● **About this exercise**:
Beginning at whichever line contains "happen were the", reproduce each line of the records below word for word, ending with the last, and add nothing.

[Dataset entries]
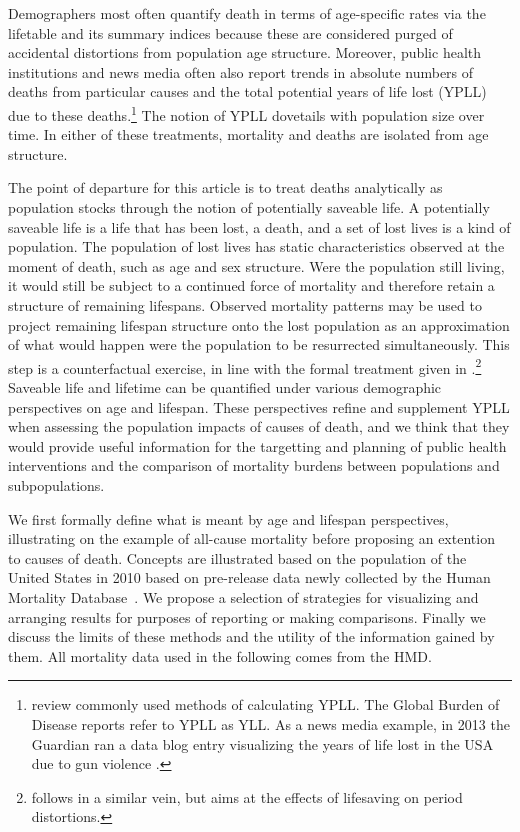 \documentclass{article}
\begin{document}
Demographers most often quantify death in terms of age-specific rates via the
lifetable and its summary indices because these are considered purged of
accidental distortions from population age structure. Moreover, public health
institutions and news media often also report trends in absolute numbers of
deaths from particular causes and the total potential years of life lost (YPLL) due to these deaths.\footnote{\citet{gardner1990} review commonly used methods of
calculating YPLL. The Global Burden of Disease reports refer to YPLL as YLL.
As a news media example, in 2013 the Guardian ran a data blog entry
visualizing the years of life lost in the USA due to gun violence
\citep{rogers2013gun}. } The notion of YPLL dovetails with
population size over time. In either of these treatments, mortality and deaths are
isolated from age structure. 

The point of departure for this article is to
treat deaths analytically as population stocks through the notion of
potentially saveable life. A potentially saveable life is a life that
has been lost, a death, and a set of lost lives is a kind of population. The
population of lost lives has static characteristics observed at the moment of
death, such as age and sex structure. Were the
population still living, it would still be subject to a continued force of
mortality and therefore retain a structure of remaining lifespans.
Observed mortality patterns may be used to project remaining lifespan structure onto the lost population as an approximation of what would
happen were the population to be resurrected simultaneously.
This step is a counterfactual exercise, in line with the formal treatment given
in \citet{vaupel1987repeated}.\footnote{\citet{vaupel2008lifesaving} follows in
a similar vein, but aims at the effects of lifesaving on period distortions.}
Saveable life and lifetime can be quantified under various demographic
perspectives on age and lifespan. These perspectives refine and supplement YPLL when assessing the population impacts of causes of death, and we think that they would provide useful information for the targetting and planning of public health interventions and the comparison of mortality burdens between populations and subpopulations. 

We first formally define what is meant by age and lifespan
perspectives, illustrating on the example of all-cause
mortality before proposing an extention to causes of death. Concepts are
illustrated based on the population of the United States in 2010 based on pre-release
data newly collected by the Human Mortality
Database~. We propose
a selection of strategies for visualizing and arranging results for purposes of
reporting or making comparisons. Finally we discuss the limits of these methods
and the utility of the information gained by them. All mortality data used in
the following comes from the HMD.
\end{document}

● **Output**:
happen were the population to be resurrected simultaneously.
This step is a counterfactual exercise, in line with the formal treatment given
in \citet{vaupel1987repeated}.\footnote{\citet{vaupel2008lifesaving} follows in
a similar vein, but aims at the effects of lifesaving on period distortions.}
Saveable life and lifetime can be quantified under various demographic
perspectives on age and lifespan. These perspectives refine and supplement YPLL when assessing the population impacts of causes of death, and we think that they would provide useful information for the targetting and planning of public health interventions and the comparison of mortality burdens between populations and subpopulations. 

We first formally define what is meant by age and lifespan
perspectives, illustrating on the example of all-cause
mortality before proposing an extention to causes of death. Concepts are
illustrated based on the population of the United States in 2010 based on pre-release
data newly collected by the Human Mortality
Database~. We propose
a selection of strategies for visualizing and arranging results for purposes of
reporting or making comparisons. Finally we discuss the limits of these methods
and the utility of the information gained by them. All mortality data used in
the following comes from the HMD.
\end{document}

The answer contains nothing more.